Looking through the data, please report how many lines contain the string "same", giving nothing but the number.

## The input
####################

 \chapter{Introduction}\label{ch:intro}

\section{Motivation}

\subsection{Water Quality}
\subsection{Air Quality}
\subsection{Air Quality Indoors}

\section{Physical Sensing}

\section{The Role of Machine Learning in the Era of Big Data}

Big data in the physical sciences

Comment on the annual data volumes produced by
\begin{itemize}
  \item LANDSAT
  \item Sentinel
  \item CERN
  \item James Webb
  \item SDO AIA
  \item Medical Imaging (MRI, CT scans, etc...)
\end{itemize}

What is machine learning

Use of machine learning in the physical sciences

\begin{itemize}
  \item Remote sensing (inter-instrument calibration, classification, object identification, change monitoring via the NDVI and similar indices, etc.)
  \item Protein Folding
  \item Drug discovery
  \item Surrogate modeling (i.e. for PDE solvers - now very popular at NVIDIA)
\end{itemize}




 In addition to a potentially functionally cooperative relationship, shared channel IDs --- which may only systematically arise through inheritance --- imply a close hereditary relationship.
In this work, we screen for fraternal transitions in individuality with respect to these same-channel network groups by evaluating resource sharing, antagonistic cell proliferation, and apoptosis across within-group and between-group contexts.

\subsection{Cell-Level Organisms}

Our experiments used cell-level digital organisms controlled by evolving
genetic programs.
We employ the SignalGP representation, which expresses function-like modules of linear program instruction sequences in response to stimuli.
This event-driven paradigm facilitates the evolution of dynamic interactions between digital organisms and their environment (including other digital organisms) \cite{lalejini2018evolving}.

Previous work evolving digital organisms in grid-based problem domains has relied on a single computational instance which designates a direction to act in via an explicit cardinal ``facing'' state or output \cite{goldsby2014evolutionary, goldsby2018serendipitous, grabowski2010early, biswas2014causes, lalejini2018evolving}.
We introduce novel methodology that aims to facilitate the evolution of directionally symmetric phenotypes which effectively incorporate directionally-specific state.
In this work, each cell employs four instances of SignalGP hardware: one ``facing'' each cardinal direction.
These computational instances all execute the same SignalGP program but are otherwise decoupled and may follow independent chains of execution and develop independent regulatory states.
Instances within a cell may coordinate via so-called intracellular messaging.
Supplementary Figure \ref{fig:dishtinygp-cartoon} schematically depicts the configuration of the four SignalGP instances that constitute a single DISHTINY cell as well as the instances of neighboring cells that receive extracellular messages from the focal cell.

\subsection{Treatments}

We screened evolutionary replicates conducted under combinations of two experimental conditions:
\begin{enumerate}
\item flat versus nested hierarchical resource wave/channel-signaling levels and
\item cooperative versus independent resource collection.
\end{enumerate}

####################

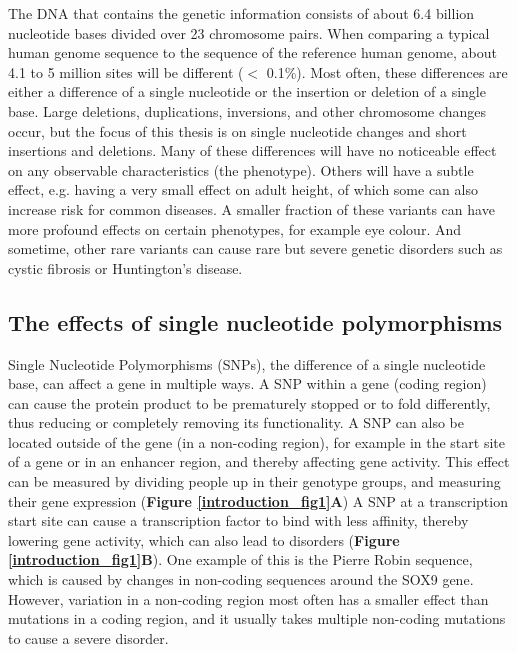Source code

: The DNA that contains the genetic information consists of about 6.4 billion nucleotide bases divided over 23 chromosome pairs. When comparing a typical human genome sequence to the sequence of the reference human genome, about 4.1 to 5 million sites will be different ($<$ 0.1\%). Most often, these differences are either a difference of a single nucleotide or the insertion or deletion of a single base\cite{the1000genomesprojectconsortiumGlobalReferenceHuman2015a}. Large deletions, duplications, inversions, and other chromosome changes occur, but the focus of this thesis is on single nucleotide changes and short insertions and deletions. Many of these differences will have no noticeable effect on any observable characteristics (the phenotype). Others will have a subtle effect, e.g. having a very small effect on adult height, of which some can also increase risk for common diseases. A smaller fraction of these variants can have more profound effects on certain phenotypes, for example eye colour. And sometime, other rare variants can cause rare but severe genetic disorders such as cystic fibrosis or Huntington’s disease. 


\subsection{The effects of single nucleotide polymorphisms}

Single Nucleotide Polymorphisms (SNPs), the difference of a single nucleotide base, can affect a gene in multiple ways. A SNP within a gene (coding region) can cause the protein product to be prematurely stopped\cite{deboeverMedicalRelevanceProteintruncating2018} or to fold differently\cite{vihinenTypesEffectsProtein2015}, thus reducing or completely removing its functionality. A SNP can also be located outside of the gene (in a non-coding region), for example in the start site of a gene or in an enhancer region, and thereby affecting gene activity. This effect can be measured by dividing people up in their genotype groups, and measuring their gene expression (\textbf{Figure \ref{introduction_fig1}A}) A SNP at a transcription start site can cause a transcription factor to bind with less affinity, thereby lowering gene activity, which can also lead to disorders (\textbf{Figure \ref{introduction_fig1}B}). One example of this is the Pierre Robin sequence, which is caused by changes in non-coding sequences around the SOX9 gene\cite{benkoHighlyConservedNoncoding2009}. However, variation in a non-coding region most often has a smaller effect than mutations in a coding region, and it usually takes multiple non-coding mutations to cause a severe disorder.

####################

## Exercise result
2